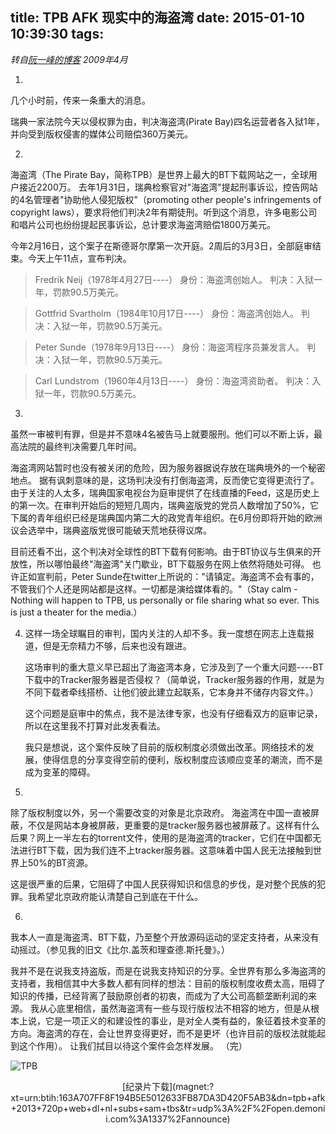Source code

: title: TPB AFK 现实中的海盗湾
date: 2015-01-10 10:39:30
tags:
---
*转自[阮一峰的博客](http://www.ruanyifeng.com/blog/2009/04/some_thoughts_on_the_pirate_bay_guilty.html) 2009年4月*
<!--more-->
1.

   几个小时前，传来一条重大的消息。
   
   瑞典一家法院今天以侵权罪为由，判决海盗湾(Pirate Bay)四名运营者各入狱1年，并向受到版权侵害的媒体公司赔偿360万美元。

2.

   海盗湾（The Pirate Bay，简称TPB）是世界上最大的BT下载网站之一，全球用户接近2200万。
去年1月31日，瑞典检察官对"海盗湾"提起刑事诉讼，控告网站的4名管理者"协助他人侵犯版权"（promoting other people's infringements of copyright laws），要求将他们判决2年有期徒刑。听到这个消息，许多电影公司和唱片公司也纷纷提起民事诉讼，总计要求海盗湾赔偿1800万美元。
   
   今年2月16日，这个案子在斯德哥尔摩第一次开庭。2周后的3月3日，全部庭审结束。今天上午11点，宣布判决。

   >Fredrik Neij（1978年4月27日----）
   >身份：海盗湾创始人。
   >判决：入狱一年，罚款90.5万美元。

   >Gottfrid Svartholm（1984年10月17日----）
   >身份：海盗湾创始人。
   >判决：入狱一年，罚款90.5万美元。

   >Peter Sunde（1978年9月13日----）
   >身份：海盗湾程序员兼发言人。
   >判决：入狱一年，罚款90.5万美元。

   >Carl Lundstrom（1960年4月13日----）
   >身份：海盗湾资助者。
   >判决：入狱一年，罚款90.5万美元。

3.

   虽然一审被判有罪，但是并不意味4名被告马上就要服刑。他们可以不断上诉，最高法院的最终判决需要几年时间。

   海盗湾网站暂时也没有被关闭的危险，因为服务器据说存放在瑞典境外的一个秘密地点。
据有讽刺意味的是，这场判决没有打倒海盗湾，反而使它变得更流行了。由于关注的人太多，瑞典国家电视台为庭审提供了在线直播的Feed，这是历史上的第一次。在审判开始后的短短几周内，瑞典盗版党的党员人数增加了50%，它下属的青年组织已经是瑞典国内第二大的政党青年组织。在6月份即将开始的欧洲议会选举中，瑞典盗版党很可能破天荒地获得议席。

   目前还看不出，这个判决对全球性的BT下载有何影响。由于BT协议与生俱来的开放性，所以哪怕最终"海盗湾"关门歇业，BT下载服务在网上依然将随处可得。
也许正如宣判前，Peter Sunde在twitter上所说的："请镇定。海盗湾不会有事的，不管我们个人还是网站都是这样。一切都是演给媒体看的。"（Stay calm - Nothing will happen to TPB, us personally or file sharing what so ever. This is just a theater for the media.）

4.
   这样一场全球瞩目的审判，国内关注的人却不多。我一度想在网志上连载报道，但是无奈精力不够，后来也没有跟进。
   
   这场审判的重大意义早已超出了海盗湾本身，它涉及到了一个重大问题----BT下载中的Tracker服务器是否侵权？（简单说，Tracker服务器的作用，就是为不同下载者牵线搭桥、让他们彼此建立起联系，它本身并不储存内容文件。）
   
   这个问题是庭审中的焦点，我不是法律专家，也没有仔细看双方的庭审记录，所以在这里我不打算对此发表看法。
   
   我只是想说，这个案件反映了目前的版权制度必须做出改革。网络技术的发展，使得信息的分享变得空前的便利，版权制度应该顺应变革的潮流，而不是成为变革的障碍。

5.
   
   除了版权制度以外，另一个需要改变的对象是北京政府。
海盗湾在中国一直被屏蔽，不仅是网站本身被屏蔽，更重要的是tracker服务器也被屏蔽了。这样有什么后果？网上一半左右的torrent文件，使用的是海盗湾的tracker，它们在中国都无法进行BT下载，因为我们连不上tracker服务器。这意味着中国人民无法接触到世界上50%的BT资源。
   
   这是很严重的后果，它阻碍了中国人民获得知识和信息的步伐，是对整个民族的犯罪。我希望北京政府能认清楚自己到底在干什么。

6.

   我本人一直是海盗湾、BT下载，乃至整个开放源码运动的坚定支持者，从来没有动摇过。（参见我的旧文《比尔.盖茨和理查德.斯托曼》。）
   
   我并不是在说我支持盗版，而是在说我支持知识的分享。全世界有那么多海盗湾的支持者，我相信其中大多数人都有同样的想法：目前的版权制度收费太高，阻碍了知识的传播，已经背离了鼓励原创者的初衷，而成为了大公司高额垄断利润的来源。
   我从心底里相信，虽然海盗湾有一些与现行版权法不相容的地方，但是从根本上说，它是一项正义的和建设性的事业，是对全人类有益的，象征着技术变革的方向。海盗湾的存在，会让世界变得更好，而不是更坏（也许目前的版权法就能起到这个作用）。
让我们拭目以待这个案件会怎样发展。
（完）

![TPB](/image/tpb.jpg)

<center>[纪录片下载](magnet:?xt=urn:btih:163A707FF8F194B5E5012633FB87DA3D420F5AB3&dn=tpb+afk+2013+720p+web+dl+nl+subs+sam+tbs&tr=udp%3A%2F%2Fopen.demonii.com%3A1337%2Fannounce)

________

__ASSIGNED TASK__.
With the images omitted, repeat all the data word for word.

__TASK OUTPUT__.
Source code

: title: TPB AFK 现实中的海盗湾
date: 2015-01-10 10:39:30
tags:
---
*转自[阮一峰的博客](http://www.ruanyifeng.com/blog/2009/04/some_thoughts_on_the_pirate_bay_guilty.html) 2009年4月*
<!--more-->
1.

   几个小时前，传来一条重大的消息。
   
   瑞典一家法院今天以侵权罪为由，判决海盗湾(Pirate Bay)四名运营者各入狱1年，并向受到版权侵害的媒体公司赔偿360万美元。

2.

   海盗湾（The Pirate Bay，简称TPB）是世界上最大的BT下载网站之一，全球用户接近2200万。
去年1月31日，瑞典检察官对"海盗湾"提起刑事诉讼，控告网站的4名管理者"协助他人侵犯版权"（promoting other people's infringements of copyright laws），要求将他们判决2年有期徒刑。听到这个消息，许多电影公司和唱片公司也纷纷提起民事诉讼，总计要求海盗湾赔偿1800万美元。
   
   今年2月16日，这个案子在斯德哥尔摩第一次开庭。2周后的3月3日，全部庭审结束。今天上午11点，宣布判决。

   >Fredrik Neij（1978年4月27日----）
   >身份：海盗湾创始人。
   >判决：入狱一年，罚款90.5万美元。

   >Gottfrid Svartholm（1984年10月17日----）
   >身份：海盗湾创始人。
   >判决：入狱一年，罚款90.5万美元。

   >Peter Sunde（1978年9月13日----）
   >身份：海盗湾程序员兼发言人。
   >判决：入狱一年，罚款90.5万美元。

   >Carl Lundstrom（1960年4月13日----）
   >身份：海盗湾资助者。
   >判决：入狱一年，罚款90.5万美元。

3.

   虽然一审被判有罪，但是并不意味4名被告马上就要服刑。他们可以不断上诉，最高法院的最终判决需要几年时间。

   海盗湾网站暂时也没有被关闭的危险，因为服务器据说存放在瑞典境外的一个秘密地点。
据有讽刺意味的是，这场判决没有打倒海盗湾，反而使它变得更流行了。由于关注的人太多，瑞典国家电视台为庭审提供了在线直播的Feed，这是历史上的第一次。在审判开始后的短短几周内，瑞典盗版党的党员人数增加了50%，它下属的青年组织已经是瑞典国内第二大的政党青年组织。在6月份即将开始的欧洲议会选举中，瑞典盗版党很可能破天荒地获得议席。

   目前还看不出，这个判决对全球性的BT下载有何影响。由于BT协议与生俱来的开放性，所以哪怕最终"海盗湾"关门歇业，BT下载服务在网上依然将随处可得。
也许正如宣判前，Peter Sunde在twitter上所说的："请镇定。海盗湾不会有事的，不管我们个人还是网站都是这样。一切都是演给媒体看的。"（Stay calm - Nothing will happen to TPB, us personally or file sharing what so ever. This is just a theater for the media.）

4.
   这样一场全球瞩目的审判，国内关注的人却不多。我一度想在网志上连载报道，但是无奈精力不够，后来也没有跟进。
   
   这场审判的重大意义早已超出了海盗湾本身，它涉及到了一个重大问题----BT下载中的Tracker服务器是否侵权？（简单说，Tracker服务器的作用，就是为不同下载者牵线搭桥、让他们彼此建立起联系，它本身并不储存内容文件。）
   
   这个问题是庭审中的焦点，我不是法律专家，也没有仔细看双方的庭审记录，所以在这里我不打算对此发表看法。
   
   我只是想说，这个案件反映了目前的版权制度必须做出改革。网络技术的发展，使得信息的分享变得空前的便利，版权制度应该顺应变革的潮流，而不是成为变革的障碍。

5.
   
   除了版权制度以外，另一个需要改变的对象是北京政府。
海盗湾在中国一直被屏蔽，不仅是网站本身被屏蔽，更重要的是tracker服务器也被屏蔽了。这样有什么后果？网上一半左右的torrent文件，使用的是海盗湾的tracker，它们在中国都无法进行BT下载，因为我们连不上tracker服务器。这意味着中国人民无法接触到世界上50%的BT资源。
   
   这是很严重的后果，它阻碍了中国人民获得知识和信息的步伐，是对整个民族的犯罪。我希望北京政府能认清楚自己到底在干什么。

6.

   我本人一直是海盗湾、BT下载，乃至整个开放源码运动的坚定支持者，从来没有动摇过。（参见我的旧文《比尔.盖茨和理查德.斯托曼》。）
   
   我并不是在说我支持盗版，而是在说我支持知识的分享。全世界有那么多海盗湾的支持者，我相信其中大多数人都有同样的想法：目前的版权制度收费太高，阻碍了知识的传播，已经背离了鼓励原创者的初衷，而成为了大公司高额垄断利润的来源。
   我从心底里相信，虽然海盗湾有一些与现行版权法不相容的地方，但是从根本上说，它是一项正义的和建设性的事业，是对全人类有益的，象征着技术变革的方向。海盗湾的存在，会让世界变得更好，而不是更坏（也许目前的版权法就能起到这个作用）。
让我们拭目以待这个案件会怎样发展。
（完）

![TPB](/image/tpb.jpg)

<center>[纪录片下载](magnet:?xt=urn:btih:163A707FF8F194B5E5012633FB87DA3D420F5AB3&dn=tpb+afk+2013+720p+web+dl+nl+subs+sam+tbs&tr=udp%3A%2F%2Fopen.demonii.com%3A1337%2Fannounce)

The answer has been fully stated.